In the output, include exactly the lines from the beginning of the records up to and including the one that contains "<td>15 avril 2019</td>", and leave out the pictures.

--- Recorded data Enclosed Below ---

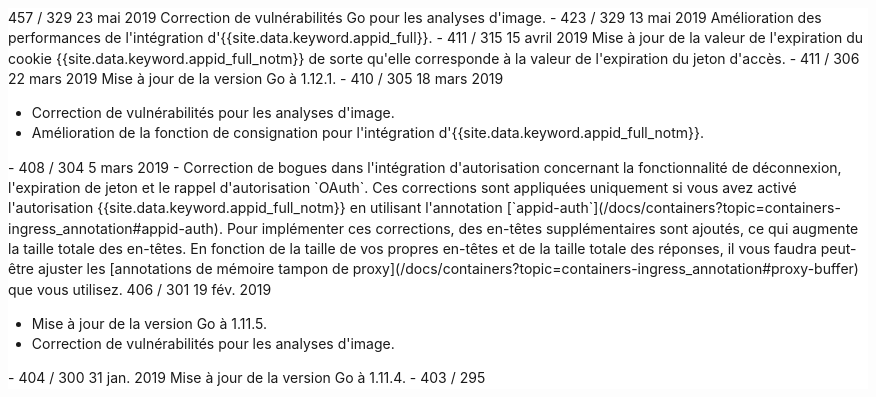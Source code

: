 <td>457 / 329</td>
<td>23 mai 2019</td>
<td>Correction de vulnérabilités Go pour les analyses d'image.</td>
<td>-</td>
</tr>
<tr>
<td>423 / 329</td>
<td>13 mai 2019</td>
<td>Amélioration des performances de l'intégration d'{{site.data.keyword.appid_full}}.</td>
<td>-</td>
</tr>
<tr>
<td>411 / 315</td>
<td>15 avril 2019</td>
<td>Mise à jour de la valeur de l'expiration du cookie {{site.data.keyword.appid_full_notm}} de sorte qu'elle corresponde à la valeur de l'expiration du jeton d'accès.</td>
<td>-</td>
</tr>
<tr>
<td>411 / 306</td>
<td>22 mars 2019</td>
<td>Mise à jour de la version Go à 1.12.1.</td>
<td>-</td>
</tr>
<tr>
<td>410 / 305</td>
<td>18 mars 2019</td>
<td><ul>
<li>Correction de vulnérabilités pour les analyses d'image.</li>
<li>Amélioration de la fonction de consignation pour l'intégration d'{{site.data.keyword.appid_full_notm}}.</li>
</ul></td>
<td>-</td>
</tr>
<tr>
<td>408 / 304</td>
<td>5 mars 2019</td>
<td>-</td>
<td>Correction de bogues dans l'intégration d'autorisation concernant la fonctionnalité de déconnexion, l'expiration de jeton et le rappel d'autorisation `OAuth`. Ces corrections sont appliquées uniquement si vous avez activé l'autorisation {{site.data.keyword.appid_full_notm}} en utilisant l'annotation [`appid-auth`](/docs/containers?topic=containers-ingress_annotation#appid-auth). Pour implémenter ces corrections, des en-têtes supplémentaires sont ajoutés, ce qui augmente la taille totale des en-têtes. En fonction de la taille de vos propres en-têtes et de la taille totale des réponses, il vous faudra peut-être ajuster les [annotations de mémoire tampon de proxy](/docs/containers?topic=containers-ingress_annotation#proxy-buffer) que vous utilisez.</td>
</tr>
<tr>
<td>406 / 301</td>
<td>19 fév. 2019</td>
<td><ul>
<li>Mise à jour de la version Go à 1.11.5.</li>
<li>Correction de vulnérabilités pour les analyses d'image.</li>
</ul></td>
<td>-</td>
</tr>
<tr>
<td>404 / 300</td>
<td>31 jan. 2019</td>
<td>Mise à jour de la version Go à 1.11.4.</td>
<td>-</td>
</tr>
<tr>
<td>403 / 295</td>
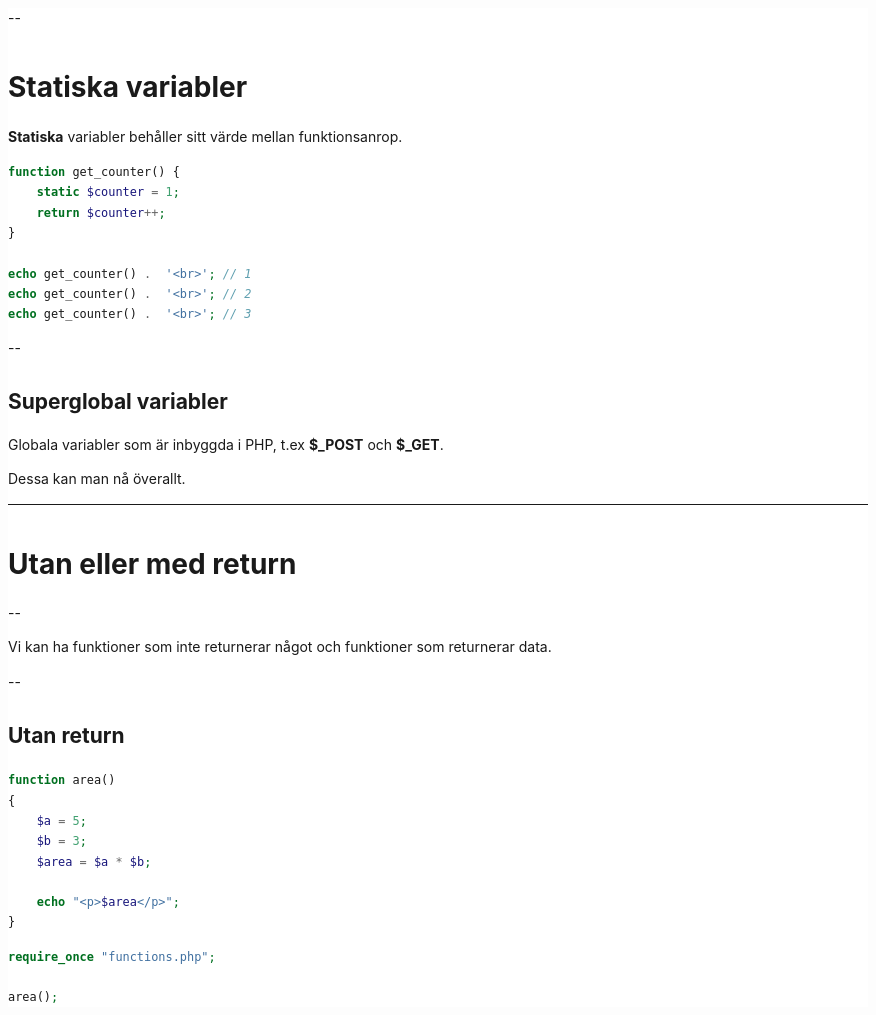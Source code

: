 --

# Statiska variabler

**Statiska** variabler behåller sitt värde mellan funktionsanrop.

```php
function get_counter() {
    static $counter = 1;
    return $counter++;
}

echo get_counter() .  '<br>'; // 1
echo get_counter() .  '<br>'; // 2
echo get_counter() .  '<br>'; // 3
```

--

## Superglobal variabler

Globala variabler som är inbyggda i PHP, t.ex **$_POST** och **\$_GET**.

Dessa kan man nå överallt.

---

# Utan eller med return

--

Vi kan ha funktioner som inte returnerar något och funktioner som returnerar data.

--

## Utan return

```php
function area()
{
    $a = 5;
    $b = 3;
    $area = $a * $b;

    echo "<p>$area</p>";
}
```

```php
require_once "functions.php";

area();
```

--- End of Enclosed Recorded data ---

**Answer to this exercise**
Source code

: <td>457 / 329</td>
<td>23 mai 2019</td>
<td>Correction de vulnérabilités Go pour les analyses d'image.</td>
<td>-</td>
</tr>
<tr>
<td>423 / 329</td>
<td>13 mai 2019</td>
<td>Amélioration des performances de l'intégration d'{{site.data.keyword.appid_full}}.</td>
<td>-</td>
</tr>
<tr>
<td>411 / 315</td>
<td>15 avril 2019</td>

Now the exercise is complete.